**Aim of the task**
Pull from the data below each line where the word "filesystem" occurs, and copy it.

**Material supplied**
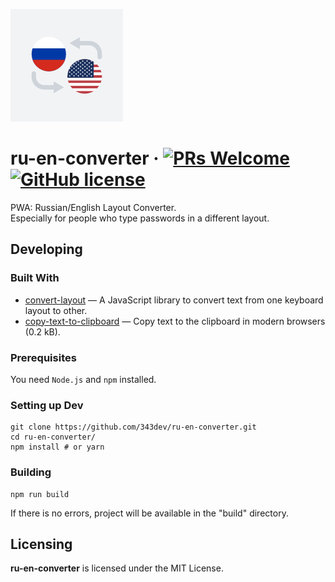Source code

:![Logo of the project](./src/other/static/icons/apple-touch-icon.png)

# ru-en-converter &middot; [![PRs Welcome](https://img.shields.io/badge/PRs-welcome-brightgreen.svg?style=flat-square)](http://makeapullrequest.com) [![GitHub license](https://img.shields.io/badge/license-MIT-blue.svg?style=flat-square)](https://github.com/343dev/ru-en-converter/blob/master/LICENSE)
PWA: Russian/English Layout Converter.
<br>
Especially for people who type passwords in a different layout.


## Developing

### Built With
- [convert-layout](https://github.com/ai/convert-layout) — A JavaScript library to convert text from one keyboard layout to other.
- [copy-text-to-clipboard](https://github.com/sindresorhus/copy-text-to-clipboard) — Copy text to the clipboard in modern browsers (0.2 kB).

### Prerequisites
You need `Node.js` and `npm` installed.

### Setting up Dev

```shell
git clone https://github.com/343dev/ru-en-converter.git
cd ru-en-converter/
npm install # or yarn
```

### Building

```shell
npm run build
```

If there is no errors, project will be available in the "build" directory.

## Licensing

**ru-en-converter** is licensed under the MIT License.
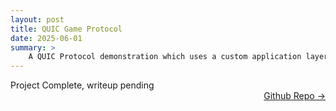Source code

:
 ```yaml
---
layout: post
title: QUIC Game Protocol
date: 2025-06-01
summary: >
    A QUIC Protocol demonstration which uses a custom application layer protocol to send messages between terminals using QUIC
---
```


Project Complete, writeup pending <a href="https://github.com/dmeverly/quic-game-protocol" style="display: block; text-align:right;" target = "_blank">  Github Repo -> </a>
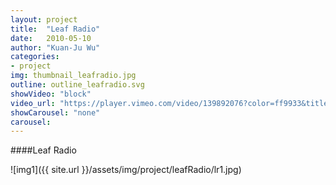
 ```yaml
---
layout: project
title:  "Leaf Radio"
date:   2010-05-10
author: "Kuan-Ju Wu"
categories:
- project
img: thumbnail_leafradio.jpg
outline: outline_leafradio.svg
showVideo: "block"
video_url: "https://player.vimeo.com/video/139892076?color=ff9933&title=0&byline=0&portrait=0"
showCarousel: "none"
carousel:
---
```

####Leaf Radio

![img1]({{ site.url }}/assets/img/project/leafRadio/lr1.jpg)
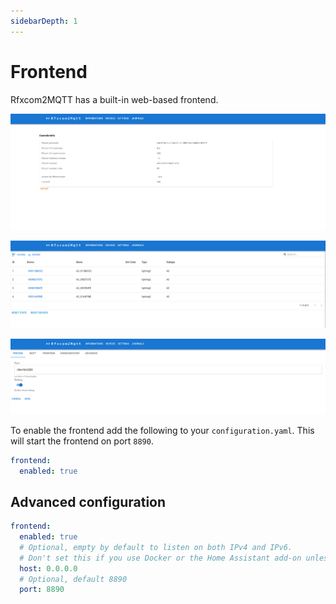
 ```yaml
---
sidebarDepth: 1
---
```


# Frontend

Rfxcom2MQTT has a built-in web-based frontend. 

![Frontend Bridge](../images/frontend_bridge.png)

![Frontend Devices](../images/frontend_devices.png)

![Frontend Settings](../images/frontend_settings.png)

To enable the frontend add the following to your `configuration.yaml`. This will start the frontend on port `8890`.

```yaml
frontend:
  enabled: true
```


## Advanced configuration

```yaml
frontend:
  enabled: true
  # Optional, empty by default to listen on both IPv4 and IPv6.
  # Don't set this if you use Docker or the Home Assistant add-on unless you're sure the chosen IP is available inside the container
  host: 0.0.0.0
  # Optional, default 8890
  port: 8890
```
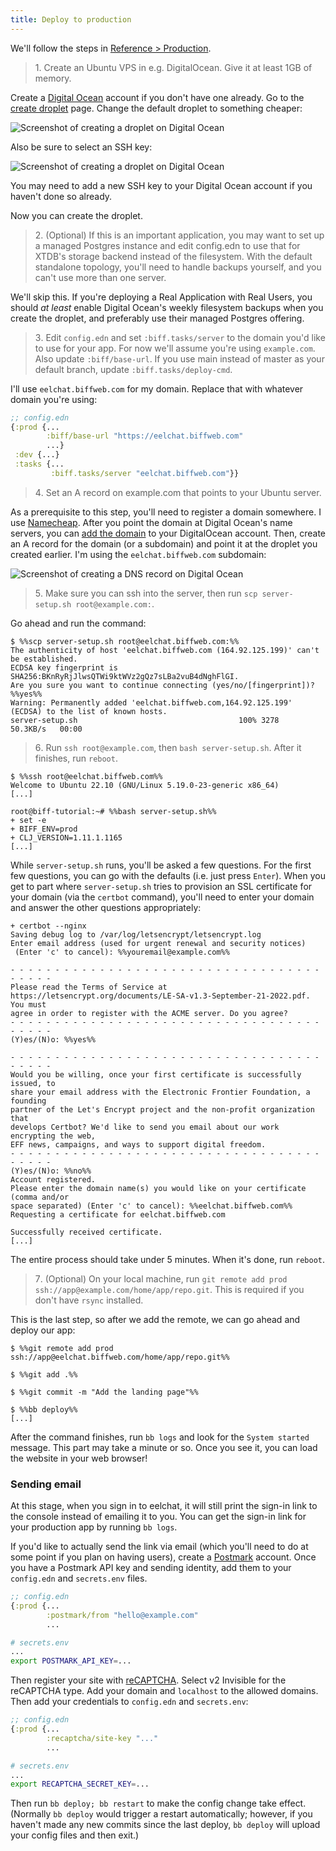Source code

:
 ```yaml
---
title: Deploy to production
---
```


We'll follow the steps in [Reference > Production](https://biffweb.com/docs/reference/production/).

> 1․ Create an Ubuntu VPS in e.g. DigitalOcean. Give it at least 1GB of memory.

Create a [Digital Ocean](https://digitalocean.com) account if you don't have one already. Go to the
[create droplet](https://cloud.digitalocean.com/droplets/new) page. Change the default droplet to something cheaper:

![Screenshot of creating a droplet on Digital Ocean](/img/tutorial/do-price.png)

Also be sure to select an SSH key:

![Screenshot of creating a droplet on Digital Ocean](/img/tutorial/do-ssh.png)

You may need to add a new SSH key to your Digital Ocean account if you haven't
done so already.

Now you can create the droplet.

> 2․ (Optional) If this is an important application, you may want to set up a
> managed Postgres instance and edit config.edn to use that for XTDB's storage
> backend instead of the filesystem. With the default standalone topology,
> you'll need to handle backups yourself, and you can't use more than one
> server.

We'll skip this. If you're deploying a Real Application with Real Users, you should
*at least* enable Digital Ocean's weekly filesystem backups when you create the droplet, and
preferably use their managed Postgres offering.

> 3․ Edit `config.edn` and set `:biff.tasks/server` to the domain you'd like to use
> for your app. For now we'll assume you're using `example.com`. Also update
> `:biff/base-url`. If you use main instead of master as your default branch,
> update `:biff.tasks/deploy-cmd`.

I'll use `eelchat.biffweb.com` for my domain. Replace that with whatever domain
you're using:

```clojure
;; config.edn
{:prod {...
        :biff/base-url "https://eelchat.biffweb.com"
        ...}
 :dev {...}
 :tasks {...
         :biff.tasks/server "eelchat.biffweb.com"}}
```

> 4․ Set an A record on example.com that points to your Ubuntu server.

As a prerequisite to this step, you'll need to register a domain somewhere. I use
[Namecheap](https://namecheap.com). After you point the domain at Digital Ocean's name servers,
you can [add the domain](https://cloud.digitalocean.com/networking/domains) to your DigitalOcean account.
Then, create an A record for the domain (or a subdomain) and point it at the droplet you created earlier.
I'm using the `eelchat.biffweb.com` subdomain:

![Screenshot of creating a DNS record on Digital Ocean](/img/tutorial/do-dns.png)

> 5․ Make sure you can ssh into the server, then run `scp server-setup.sh root@example.com:`.

Go ahead and run the command:

```plaintext
$ %%scp server-setup.sh root@eelchat.biffweb.com:%%
The authenticity of host 'eelchat.biffweb.com (164.92.125.199)' can't be established.
ECDSA key fingerprint is SHA256:BKnRyRjJlwsQTWi9ktWVz2gQz7sLBa2vuB4dNghFlGI.
Are you sure you want to continue connecting (yes/no/[fingerprint])? %%yes%%
Warning: Permanently added 'eelchat.biffweb.com,164.92.125.199' (ECDSA) to the list of known hosts.
server-setup.sh                                    100% 3278    50.3KB/s   00:00
```

> 6․ Run `ssh root@example.com`, then `bash server-setup.sh`. After it finishes, run `reboot`.

```plaintext
$ %%ssh root@eelchat.biffweb.com%%
Welcome to Ubuntu 22.10 (GNU/Linux 5.19.0-23-generic x86_64)
[...]

root@biff-tutorial:~# %%bash server-setup.sh%%
+ set -e
+ BIFF_ENV=prod
+ CLJ_VERSION=1.11.1.1165
[...]
```

While `server-setup.sh` runs, you'll be asked a few questions. For the first few questions,
you can go with the defaults (i.e. just press `Enter`). When you get to part where
`server-setup.sh` tries to provision an SSL certificate for your domain (via the `certbot` command),
you'll need to enter your domain and answer the other questions appropriately:

```plaintext
+ certbot --nginx
Saving debug log to /var/log/letsencrypt/letsencrypt.log
Enter email address (used for urgent renewal and security notices)
 (Enter 'c' to cancel): %%youremail@example.com%%

- - - - - - - - - - - - - - - - - - - - - - - - - - - - - - - - - - - - - - - -
Please read the Terms of Service at
https://letsencrypt.org/documents/LE-SA-v1.3-September-21-2022.pdf. You must
agree in order to register with the ACME server. Do you agree?
- - - - - - - - - - - - - - - - - - - - - - - - - - - - - - - - - - - - - - - -
(Y)es/(N)o: %%yes%%

- - - - - - - - - - - - - - - - - - - - - - - - - - - - - - - - - - - - - - - -
Would you be willing, once your first certificate is successfully issued, to
share your email address with the Electronic Frontier Foundation, a founding
partner of the Let's Encrypt project and the non-profit organization that
develops Certbot? We'd like to send you email about our work encrypting the web,
EFF news, campaigns, and ways to support digital freedom.
- - - - - - - - - - - - - - - - - - - - - - - - - - - - - - - - - - - - - - - -
(Y)es/(N)o: %%no%%
Account registered.
Please enter the domain name(s) you would like on your certificate (comma and/or
space separated) (Enter 'c' to cancel): %%eelchat.biffweb.com%%
Requesting a certificate for eelchat.biffweb.com

Successfully received certificate.
[...]
```

The entire process should take under 5 minutes. When it's done, run `reboot`.

> 7․ (Optional) On your local machine, run `git remote add prod ssh://app@example.com/home/app/repo.git`.
> This is required if you don't have `rsync` installed.

This is the last step, so after we add the remote, we can go ahead and deploy our app:

```plaintext
$ %%git remote add prod ssh://app@eelchat.biffweb.com/home/app/repo.git%%

$ %%git add .%%

$ %%git commit -m "Add the landing page"%%

$ %%bb deploy%%
[...]
```

After the command finishes, run `bb logs` and look for the `System started`
message. This part may take a minute or so. Once you see it, you can load the
website in your web browser!

### Sending email

At this stage, when you sign in to eelchat, it will still print the sign-in
link to the console instead of emailing it to you. You can get the sign-in link
for your production app by running `bb logs`.

If you'd like to actually send the link via email (which you'll need to do at
some point if you plan on having users), create a
[Postmark](https://postmarkapp.com/) account. Once you have a Postmark API key
and sending identity, add them to your `config.edn` and `secrets.env` files. 

```clojure
;; config.edn
{:prod {...
        :postmark/from "hello@example.com"
        ...
```

```bash
# secrets.env
...
export POSTMARK_API_KEY=...
```

Then register your site with [reCAPTCHA](https://www.google.com/recaptcha/admin/). Select 
v2 Invisible for the reCAPTCHA type. Add your domain and `localhost` to the
allowed domains. Then add your credentials to `config.edn` and `secrets.env`:

```clojure
;; config.edn
{:prod {...
        :recaptcha/site-key "..."
        ...
```

```bash
# secrets.env
...
export RECAPTCHA_SECRET_KEY=...
```

Then run `bb deploy; bb restart` to make the config change take effect.
(Normally `bb deploy` would trigger a restart automatically; however, if you
haven't made any new commits since the last deploy, `bb deploy` will upload
your config files and then exit.)

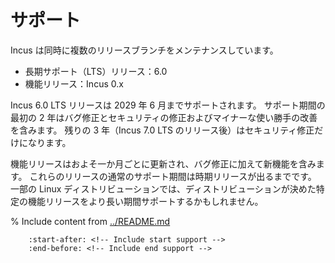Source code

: # サポート

<!-- Include start release -->

Incus は同時に複数のリリースブランチをメンテナンスしています。

- 長期サポート（LTS）リリース：6.0
- 機能リリース：Incus 0.x

<!-- Include end release -->

Incus 6.0 LTS リリースは 2029 年 6 月までサポートされます。
サポート期間の最初の 2 年はバグ修正とセキュリティの修正およびマイナーな使い勝手の改善を含みます。
残りの 3 年（Incus 7.0 LTS のリリース後）はセキュリティ修正だけになります。

機能リリースはおよそ一か月ごとに更新され、バグ修正に加えて新機能を含みます。
これらのリリースの通常のサポート期間は時期リリースが出るまでです。
一部の Linux ディストリビューションでは、ディストリビューションが決めた特定の機能リリースをより長い期間サポートするかもしれません。

% Include content from [../README.md](../README.md)
```{include} ../README.md
    :start-after: <!-- Include start support -->
    :end-before: <!-- Include end support -->
```
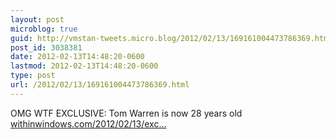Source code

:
 ```yaml
---
layout: post
microblog: true
guid: http://vmstan-tweets.micro.blog/2012/02/13/169161004473786369.html
post_id: 3038381
date: 2012-02-13T14:48:20-0600
lastmod: 2012-02-13T14:48:20-0600
type: post
url: /2012/02/13/169161004473786369.html
---
```

OMG WTF EXCLUSIVE: Tom Warren is now 28 years old <a href="http://www.withinwindows.com/2012/02/13/exclusive-tom-warren-is-now-28-years-old/">withinwindows.com/2012/02/13/exc…</a>
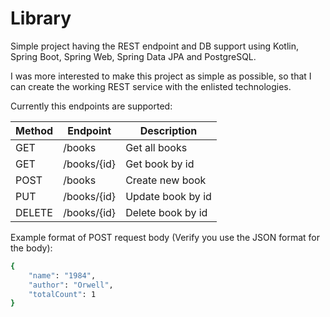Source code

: # Library
Simple project having the REST endpoint and DB support using Kotlin, Spring Boot, Spring Web, Spring Data JPA and PostgreSQL.

I was more interested to make this project as simple as possible, so that I can create the working REST service with the enlisted technologies.


Currently this endpoints are supported:

| Method | Endpoint | Description |
| ------ | ------ | ------ |    
| GET | /books | Get all books |     
| GET | /books/{id} | Get book by id |           
| POST | /books | Create new book |      
| PUT | /books/{id} | Update book by id |
| DELETE | /books/{id} | Delete book by id |

Example format of POST request body (Verify you use the JSON format for the body):
```sh
{
    "name": "1984",
    "author": "Orwell",
    "totalCount": 1
}
```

**Expected answer**
> backend instead of the filesystem. With the default standalone topology,
*at least* enable Digital Ocean's weekly filesystem backups when you create the droplet, and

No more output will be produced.